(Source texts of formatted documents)
• • • •

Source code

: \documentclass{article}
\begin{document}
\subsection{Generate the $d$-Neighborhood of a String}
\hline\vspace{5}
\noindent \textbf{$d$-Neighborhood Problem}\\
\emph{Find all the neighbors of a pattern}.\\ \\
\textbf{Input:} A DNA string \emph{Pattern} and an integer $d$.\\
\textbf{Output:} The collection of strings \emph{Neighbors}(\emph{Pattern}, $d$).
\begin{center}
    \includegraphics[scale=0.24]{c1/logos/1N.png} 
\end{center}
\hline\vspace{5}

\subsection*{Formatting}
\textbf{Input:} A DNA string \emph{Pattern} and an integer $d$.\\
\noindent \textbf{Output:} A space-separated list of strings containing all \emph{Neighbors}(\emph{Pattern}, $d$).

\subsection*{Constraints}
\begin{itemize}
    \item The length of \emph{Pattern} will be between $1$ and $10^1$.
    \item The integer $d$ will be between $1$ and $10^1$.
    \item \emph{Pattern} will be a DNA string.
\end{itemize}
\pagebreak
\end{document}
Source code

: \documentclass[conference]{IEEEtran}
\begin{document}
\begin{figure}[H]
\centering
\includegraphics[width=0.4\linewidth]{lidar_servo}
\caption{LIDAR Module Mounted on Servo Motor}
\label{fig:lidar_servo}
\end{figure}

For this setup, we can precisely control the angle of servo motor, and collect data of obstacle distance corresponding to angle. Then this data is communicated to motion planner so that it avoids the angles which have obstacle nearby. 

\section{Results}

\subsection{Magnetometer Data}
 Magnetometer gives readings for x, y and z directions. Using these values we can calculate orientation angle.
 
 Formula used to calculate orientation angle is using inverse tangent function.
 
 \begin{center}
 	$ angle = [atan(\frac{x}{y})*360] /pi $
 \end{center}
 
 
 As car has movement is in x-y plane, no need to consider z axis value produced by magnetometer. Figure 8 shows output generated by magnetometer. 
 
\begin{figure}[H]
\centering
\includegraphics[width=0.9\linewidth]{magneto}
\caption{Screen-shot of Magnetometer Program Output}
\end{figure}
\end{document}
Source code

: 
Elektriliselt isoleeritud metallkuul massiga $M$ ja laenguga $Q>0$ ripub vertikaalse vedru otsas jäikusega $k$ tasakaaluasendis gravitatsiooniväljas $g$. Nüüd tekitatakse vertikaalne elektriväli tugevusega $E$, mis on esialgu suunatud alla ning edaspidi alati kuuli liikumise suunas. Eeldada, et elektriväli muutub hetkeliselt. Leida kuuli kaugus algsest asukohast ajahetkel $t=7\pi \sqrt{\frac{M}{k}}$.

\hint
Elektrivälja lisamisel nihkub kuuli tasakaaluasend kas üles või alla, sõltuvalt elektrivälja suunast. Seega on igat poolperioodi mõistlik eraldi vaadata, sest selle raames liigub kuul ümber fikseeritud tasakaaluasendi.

• • • •

## [TASK STATEMENT]
Count the lines of the records that include the word "caption". Give the number by itself.

## [COMPLETED TASK]
2